Last night, we discovered the identity of the man who changed the outcome of the 2012 election, vanquishing Mitt Romney once and for all. His name is Scott Prouty.
And he's from South Florida.
YES. Tally a much-needed score for America's most-maligned state.
Last night, Prouty, a blond bartender -- who looks like he should be ensconced in a cubicle somewhere selling insurance -- went on The Ed Show on MSNBC to spill his trove of secrets.
Here's a sampling, from the man who caught everything at Romney's Boca Raton gathering.
5. Scott Prouty Didn't Plan to Take Down Mitt Romney
"I really had no idea he would say what he did, and I had no idea it was going to be this big thing," Prouty proclaimed. He said he'd only brought his camera along with him because he thought that, perhaps, Mitt Romney would spend some time with the service staff and he didn't want to miss a thing.

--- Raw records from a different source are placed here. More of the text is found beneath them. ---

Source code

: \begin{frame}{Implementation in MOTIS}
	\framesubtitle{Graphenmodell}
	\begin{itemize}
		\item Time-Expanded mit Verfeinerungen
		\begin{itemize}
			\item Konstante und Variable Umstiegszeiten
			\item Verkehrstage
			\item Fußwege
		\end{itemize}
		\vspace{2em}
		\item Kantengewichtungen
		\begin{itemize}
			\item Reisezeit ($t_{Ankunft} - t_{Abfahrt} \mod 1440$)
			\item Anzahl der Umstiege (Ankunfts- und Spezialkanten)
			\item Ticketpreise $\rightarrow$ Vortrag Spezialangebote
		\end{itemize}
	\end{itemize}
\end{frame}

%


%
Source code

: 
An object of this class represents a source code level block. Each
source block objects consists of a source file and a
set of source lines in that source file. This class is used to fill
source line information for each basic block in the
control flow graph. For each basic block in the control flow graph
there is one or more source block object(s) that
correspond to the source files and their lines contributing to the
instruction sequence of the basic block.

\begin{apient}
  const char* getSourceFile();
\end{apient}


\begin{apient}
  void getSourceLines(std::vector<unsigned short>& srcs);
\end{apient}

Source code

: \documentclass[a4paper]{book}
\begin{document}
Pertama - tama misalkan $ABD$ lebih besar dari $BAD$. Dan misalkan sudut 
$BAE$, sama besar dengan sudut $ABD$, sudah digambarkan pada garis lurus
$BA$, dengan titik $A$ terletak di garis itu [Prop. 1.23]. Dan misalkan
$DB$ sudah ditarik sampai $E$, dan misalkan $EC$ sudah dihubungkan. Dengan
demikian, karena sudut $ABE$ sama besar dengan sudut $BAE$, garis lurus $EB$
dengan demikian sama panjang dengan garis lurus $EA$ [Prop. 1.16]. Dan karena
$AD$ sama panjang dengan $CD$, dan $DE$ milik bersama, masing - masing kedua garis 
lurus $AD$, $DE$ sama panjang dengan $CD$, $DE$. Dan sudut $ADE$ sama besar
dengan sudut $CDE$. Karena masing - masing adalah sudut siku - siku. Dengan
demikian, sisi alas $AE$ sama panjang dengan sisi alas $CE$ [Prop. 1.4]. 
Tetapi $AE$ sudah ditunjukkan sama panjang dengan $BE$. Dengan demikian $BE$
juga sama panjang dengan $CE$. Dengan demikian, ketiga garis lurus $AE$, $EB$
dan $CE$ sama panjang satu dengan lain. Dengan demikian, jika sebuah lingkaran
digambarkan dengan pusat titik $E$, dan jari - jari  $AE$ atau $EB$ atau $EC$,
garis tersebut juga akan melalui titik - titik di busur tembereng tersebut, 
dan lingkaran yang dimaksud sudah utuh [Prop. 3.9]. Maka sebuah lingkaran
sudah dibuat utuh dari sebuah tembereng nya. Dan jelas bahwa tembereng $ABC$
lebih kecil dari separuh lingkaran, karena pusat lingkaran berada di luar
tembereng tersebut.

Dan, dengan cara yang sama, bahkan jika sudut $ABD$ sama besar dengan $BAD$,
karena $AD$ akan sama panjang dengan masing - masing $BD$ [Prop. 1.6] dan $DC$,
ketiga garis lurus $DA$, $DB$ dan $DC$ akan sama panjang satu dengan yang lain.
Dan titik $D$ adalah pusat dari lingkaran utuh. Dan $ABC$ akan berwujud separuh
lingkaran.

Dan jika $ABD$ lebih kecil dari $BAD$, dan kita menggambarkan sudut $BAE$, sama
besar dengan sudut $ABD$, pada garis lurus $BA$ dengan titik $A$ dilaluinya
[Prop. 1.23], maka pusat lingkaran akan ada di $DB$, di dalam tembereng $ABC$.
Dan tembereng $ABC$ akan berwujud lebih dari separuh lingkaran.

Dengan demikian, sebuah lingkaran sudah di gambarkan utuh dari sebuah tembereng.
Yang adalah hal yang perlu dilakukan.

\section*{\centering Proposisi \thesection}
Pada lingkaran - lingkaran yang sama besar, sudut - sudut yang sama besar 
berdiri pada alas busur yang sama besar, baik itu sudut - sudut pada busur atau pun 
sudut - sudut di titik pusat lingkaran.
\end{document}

He remembered that Bill Clinton had done that at a similar event he'd covered and assumed Romney would follow suit.
4. Scott Prouty Doesn't Know Much About Political Fundraising
This was rather endearing, actually. But Scott Prouty took great umbrage with the fact that a plate of food at the exclusive party cost $50,000.
"I grew up in a blue color area of Boston and no one I know can afford $50,000 for dinner," Prouty said. "There's just no way. I felt like whether you're a Republican or a Democrat or an Independent there's a lot of people who can't afford to pay $50,000 for dinner."
This is all true. But that's not exactly how presidential politics works. Both Romney and Obama (as did Clinton and Reagan) held opulent dinners across the nation to -- gasp! -- make lots more money. If you don't, you don't become president.
3. Prouty's Story Differs From James Carters'
Last November, we wrote 1,500 news piece on the 47-percent video, puzzling together just how this whole thing happened. We interviewed Prouty via e-mail -- though we didn't know his identity -- as well as James Carter, who'd linked Prouty to Mother Jones Political Editor David Corn.
James Carter told New Times he'd contacted Prouty after discovering one of Prouty's early videos.
But last night, Prouty told MSNBC's viewers that he was the first one to say he wanted to take the video nationally.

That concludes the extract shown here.